Look in the material below for the line with "Aun así, podemos" and the line with "añadir/editar/borrar puntos geográficos.", then set down exactly those two lines and all lines between, nothing more.

BEGIN AVAILABLE DATA

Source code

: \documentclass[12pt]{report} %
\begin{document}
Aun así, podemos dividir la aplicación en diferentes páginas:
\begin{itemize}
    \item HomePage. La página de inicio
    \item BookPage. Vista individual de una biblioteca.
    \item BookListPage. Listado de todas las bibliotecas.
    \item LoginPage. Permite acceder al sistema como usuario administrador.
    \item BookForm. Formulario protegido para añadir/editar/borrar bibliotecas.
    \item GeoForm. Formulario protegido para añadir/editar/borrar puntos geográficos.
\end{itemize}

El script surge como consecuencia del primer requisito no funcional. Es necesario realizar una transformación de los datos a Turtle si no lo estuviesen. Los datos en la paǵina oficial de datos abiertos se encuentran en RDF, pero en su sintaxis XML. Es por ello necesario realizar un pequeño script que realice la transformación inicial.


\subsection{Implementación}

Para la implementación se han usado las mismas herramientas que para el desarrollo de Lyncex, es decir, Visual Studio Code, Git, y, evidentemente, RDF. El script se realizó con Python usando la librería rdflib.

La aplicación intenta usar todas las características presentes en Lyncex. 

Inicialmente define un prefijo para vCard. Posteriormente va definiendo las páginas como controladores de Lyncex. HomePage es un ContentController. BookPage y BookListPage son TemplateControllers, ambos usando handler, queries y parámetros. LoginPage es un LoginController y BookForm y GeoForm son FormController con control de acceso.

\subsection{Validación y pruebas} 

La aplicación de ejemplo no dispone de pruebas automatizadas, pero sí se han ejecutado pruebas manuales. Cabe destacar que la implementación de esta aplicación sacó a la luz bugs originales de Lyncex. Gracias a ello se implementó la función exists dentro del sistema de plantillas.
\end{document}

END AVAILABLE DATA
BEGIN AVAILABLE DATA

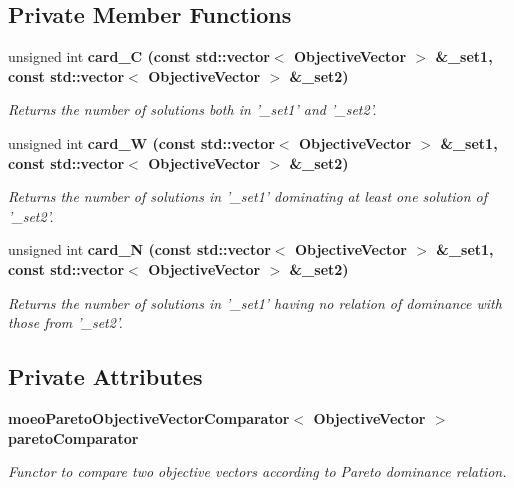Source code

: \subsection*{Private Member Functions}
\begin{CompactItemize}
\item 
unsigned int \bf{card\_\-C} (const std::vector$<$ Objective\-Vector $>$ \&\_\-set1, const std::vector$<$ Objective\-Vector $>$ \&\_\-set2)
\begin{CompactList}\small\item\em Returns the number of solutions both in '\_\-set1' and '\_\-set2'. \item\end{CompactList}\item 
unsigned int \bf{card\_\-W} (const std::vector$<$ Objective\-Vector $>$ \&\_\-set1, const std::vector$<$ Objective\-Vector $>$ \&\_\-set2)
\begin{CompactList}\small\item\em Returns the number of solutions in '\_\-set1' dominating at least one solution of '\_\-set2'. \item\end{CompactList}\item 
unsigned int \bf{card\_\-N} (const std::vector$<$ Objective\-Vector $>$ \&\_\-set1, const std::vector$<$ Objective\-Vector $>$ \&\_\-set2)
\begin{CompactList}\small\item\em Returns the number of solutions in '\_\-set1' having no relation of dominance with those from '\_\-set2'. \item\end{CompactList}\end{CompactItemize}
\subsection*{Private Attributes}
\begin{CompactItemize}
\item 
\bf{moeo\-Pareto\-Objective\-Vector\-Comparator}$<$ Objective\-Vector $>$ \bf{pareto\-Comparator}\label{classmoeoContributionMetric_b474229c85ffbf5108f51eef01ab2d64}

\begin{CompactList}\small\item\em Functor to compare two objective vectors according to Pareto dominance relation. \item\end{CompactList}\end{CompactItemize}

END AVAILABLE DATA

> _EXERCISE SOLUTION_
Aun así, podemos dividir la aplicación en diferentes páginas:
\begin{itemize}
    \item HomePage. La página de inicio
    \item BookPage. Vista individual de una biblioteca.
    \item BookListPage. Listado de todas las bibliotecas.
    \item LoginPage. Permite acceder al sistema como usuario administrador.
    \item BookForm. Formulario protegido para añadir/editar/borrar bibliotecas.
    \item GeoForm. Formulario protegido para añadir/editar/borrar puntos geográficos.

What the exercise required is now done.